Frequency = 1 / Time Period

f = 1/TTime Period = 1/frequency

T = 1/fDistance traveled by a sound wave = speed of sound x time duration

Frequency = number of oscillations per second

Time period = time required for a single oscillation

The frequency is measured in Hertz. If one cycle is completed in one second, the frequency is said to be 1 Hz. For example, say, a tuning fork has a frequency of 512 Hz. It means that the fork vibrates 512 times per second. These vibrations will set 512 cycles of compression and rarefaction in the air, per second. Thus, the sound generated by the fork will have a frequency of 512 Hz.

**Sound Class 8 Numerical Questions and Answers** [solved]

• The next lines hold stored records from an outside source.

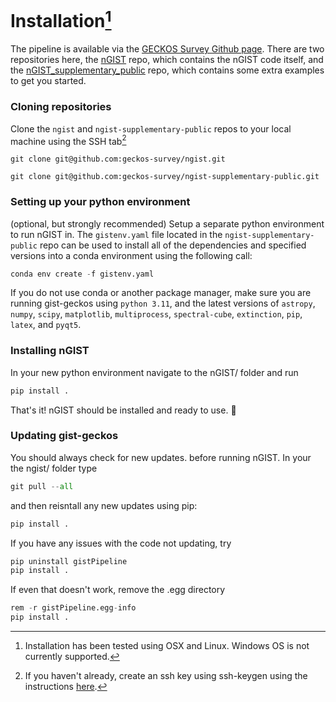 # Installation[^1]
[^1]: Installation has been tested using OSX and Linux. Windows OS is not currently supported.

The pipeline is available via the [GECKOS Survey Github page](https://github.com/geckos-survey). There are two repositories here, the [nGIST](https://github.com/geckos-survey/nGIST) repo, which contains the nGIST code itself, and the [nGIST_supplementary_public](https://github.com/geckos-survey/ngist-supplementary-public) repo, which contains some extra examples to get you started.

### Cloning repositories 
Clone the `ngist` and `ngist-supplementary-public` repos to your local machine using the SSH tab[^2]
[^2]: If you haven't already, create an ssh key using ssh-keygen using the instructions [here](https://docs.github.com/en/authentication/connecting-to-github-with-ssh/adding-a-new-ssh-key-to-your-github-account).

`git clone git@github.com:geckos-survey/ngist.git`

`git clone git@github.com:geckos-survey/ngist-supplementary-public.git`

### Setting up your python environment 
(optional, but strongly recommended)
Setup a separate python environment to run nGIST in. The `gistenv.yaml` file located in the `ngist-supplementary-public` repo can be used to install all of the dependencies and specified versions into a conda environment using the following call:

```py
conda env create -f gistenv.yaml
```

If you do not use conda or another package manager, make sure you are running gist-geckos using `python 3.11`, and the latest versions of `astropy`, `numpy`, `scipy`, `matplotlib`, `multiprocess`, `spectral-cube`, `extinction`, `pip`, `latex`, and `pyqt5`.

### Installing nGIST 
In your new python environment navigate to the nGIST/ folder and run 
```py
pip install .
```

That's it! nGIST should be installed and ready to use. :lizard:

### Updating gist-geckos 
You should always check for new updates. before running nGIST. In your the ngist/ folder type 
```py
git pull --all
```
and then reisntall any new updates using pip:
```py
pip install .
```
If you have any issues with the code not updating, try 
```py
pip uninstall gistPipeline
pip install .
```
If even that doesn't work, remove the .egg directory
```py
rem -r gistPipeline.egg-info
pip install .
```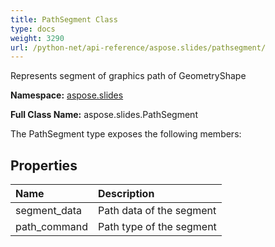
 ```yaml
---
title: PathSegment Class
type: docs
weight: 3290
url: /python-net/api-reference/aspose.slides/pathsegment/
---
```


Represents segment of graphics path of GeometryShape

**Namespace:** [aspose.slides](/slides/python-net/api-reference/aspose.slides/)

**Full Class Name:** aspose.slides.PathSegment



The PathSegment type exposes the following members:
## **Properties**
|**Name**|**Description**|
| :- | :- |
|segment_data|Path data of the segment|
|path_command|Path type of the segment|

Example 1.An object is vibrating at 50 hertz. What is its time period?

**Solution:**

If an object is vibrating at 50 hertz

50 = 1/T

=> T = 1/50 = 0.02 sec

Its time period will be 0.02 sec.

Example 2.1 hertz is equal to how many vibrations per minute?

**Solution:**

1 Hz= 1 vibration/second

1 minute=60 seconds,

hence 1 hertz = 60 vibrations /minute

Example 3: Lightning can be seen the moment it occurs. Paheli observes lightning in her area. She hears the sound 5 s after she observed lightning. How far is she from the place where lightning occurs? (speed of sound =330 m/s).

**Solution**

Distance=330 m/s x 5s

=1650 m

Example4: A simple pendulum makes 10 oscillations in 20 seconds. What is the time period and frequency of its oscillation?

**Solution**

Time period = time required for one oscillation =20/10 s = 2 s

frequency = 1/Time Period = 1/2 = 0.5 oscillations/sec = 0.5 Hz

**Sound Numerical (Extra questions)**

5 ] If the frequency of a tuning fork is 512 Hz, then how many times it vibrates in 5 seconds?

**Solution**:

Frequency = 512 Hz.

This means the tuning fork vibrates 512 times in 1 second.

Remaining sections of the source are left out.